Start of Materials provided
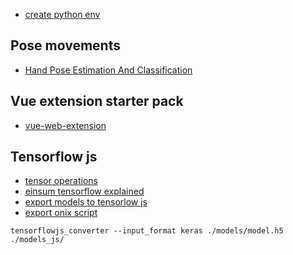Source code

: - [create python env](https://docs.python.org/3/library/venv.html)

## Pose movements

- [Hand Pose Estimation And Classification](https://github.com/NVIDIA-AI-IOT/trt_pose_hand)

## Vue extension starter pack

- [vue-web-extension](https://github.com/Kocal/vue-web-extension)

## Tensorflow js

- [tensor operations](https://www.tensorflow.org/js/guide/tensors_operations)
- [einsum tensorflow explained](https://www.tensorflow.org/api_docs/python/tf/einsum)
- [export models to tensorlow js](https://www.tensorflow.org/js/tutorials/conversion/import_keras)
- [export onix script](https://github.com/chaosmail/tfjs-onnx)

```
tensorflowjs_converter --input_format keras ./models/model.h5 ./models_js/
```
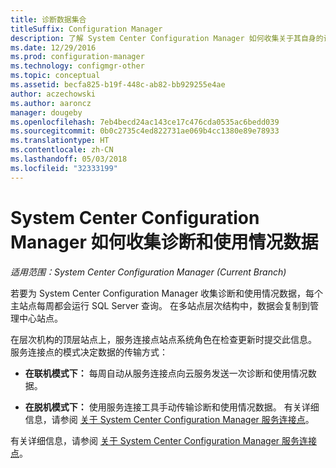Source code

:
 ```yaml
---
title: 诊断数据集合
titleSuffix: Configuration Manager
description: 了解 System Center Configuration Manager 如何收集关于其自身的诊断和使用情况数据。
ms.date: 12/29/2016
ms.prod: configuration-manager
ms.technology: configmgr-other
ms.topic: conceptual
ms.assetid: becfa825-b19f-448c-ab82-bb929255e4ae
author: aczechowski
ms.author: aaroncz
manager: dougeby
ms.openlocfilehash: 7eb4becd24ac143ce17c476cda0535ac6bedd039
ms.sourcegitcommit: 0b0c2735c4ed822731ae069b4cc1380e89e78933
ms.translationtype: HT
ms.contentlocale: zh-CN
ms.lasthandoff: 05/03/2018
ms.locfileid: "32333199"
---
```

# <a name="how-diagnostics-and-usage-data-is-collected-by-system-center-configuration-manager"></a>System Center Configuration Manager 如何收集诊断和使用情况数据

*适用范围：System Center Configuration Manager (Current Branch)*

若要为 System Center Configuration Manager 收集诊断和使用情况数据，每个主站点每周都会运行 SQL Server 查询。 在多站点层次结构中，数据会复制到管理中心站点。  

在层次机构的顶层站点上，服务连接点站点系统角色在检查更新时提交此信息。 服务连接点的模式决定数据的传输方式：  

-   **在联机模式下：** 每周自动从服务连接点向云服务发送一次诊断和使用情况数据。  

-   **在脱机模式下：** 使用服务连接工具手动传输诊断和使用情况数据。 有关详细信息，请参阅 [关于 System Center Configuration Manager 服务连接点](../../../core/servers/manage/use-the-service-connection-tool.md)。  

有关详细信息，请参阅 [关于 System Center Configuration Manager 服务连接点](../../../core/servers/deploy/configure/about-the-service-connection-point.md)。  
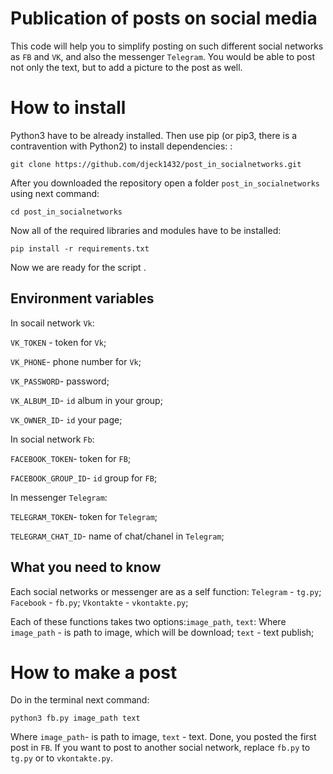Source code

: # Publication of posts on social media 
This code will help you to simplify posting on such different social networks as `FB` and `VK`, and also the messenger `Telegram`. You would be able to post not only the text, but to add a picture to the post as well. 

# How to install
Python3 have to be already installed. Then use pip (or pip3, there is a contravention with Python2) to install dependencies: :
```
git clone https://github.com/djeck1432/post_in_socialnetworks.git
```
After you downloaded the repository open a folder `post_in_socialnetworks` using next command:
```
cd post_in_socialnetworks
```
Now all of the required libraries and modules have to be installed:
```
pip install -r requirements.txt
```
Now we are ready for the script .

## Environment variables
In socail network `Vk`:

`VK_TOKEN` - token for `Vk`;

`VK_PHONE`- phone number for  `Vk`;

`VK_PASSWORD`- password;

`VK_ALBUM_ID`- `id` album in your group;

`VK_OWNER_ID`- `id` your page;

In social network `Fb`:

`FACEBOOK_TOKEN`-  token for `FB`;

`FACEBOOK_GROUP_ID`- `id` group for `FB`;


In messenger `Telegram`:

`TELEGRAM_TOKEN`- token for `Telegram`;

`TELEGRAM_CHAT_ID`- name of chat/chanel in `Telegram`;

## What you need to know
Each social networks or messenger are as a self function:
`Telegram` - `tg.py`;
`Facebook` - `fb.py`;
`Vkontakte` - `vkontakte.py`;

Each of these functions takes two options:`image_path`, `text`:
Where `image_path` -  is path to image, which will be download;
`text` - text publish;

# How to make a post
Do in the terminal next command:
```
python3 fb.py image_path text
``` 

Where `image_path`- is path to image,
 `text` - text.
Done, you posted the first post in `FB`.
If you want to post to another social network, replace `fb.py` to `tg.py` or to `vkontakte.py`.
End of Materials provided
= About this exercise =
Looking at the data above, count the lines that contain the string "name" and give only the count.

= Task result =
2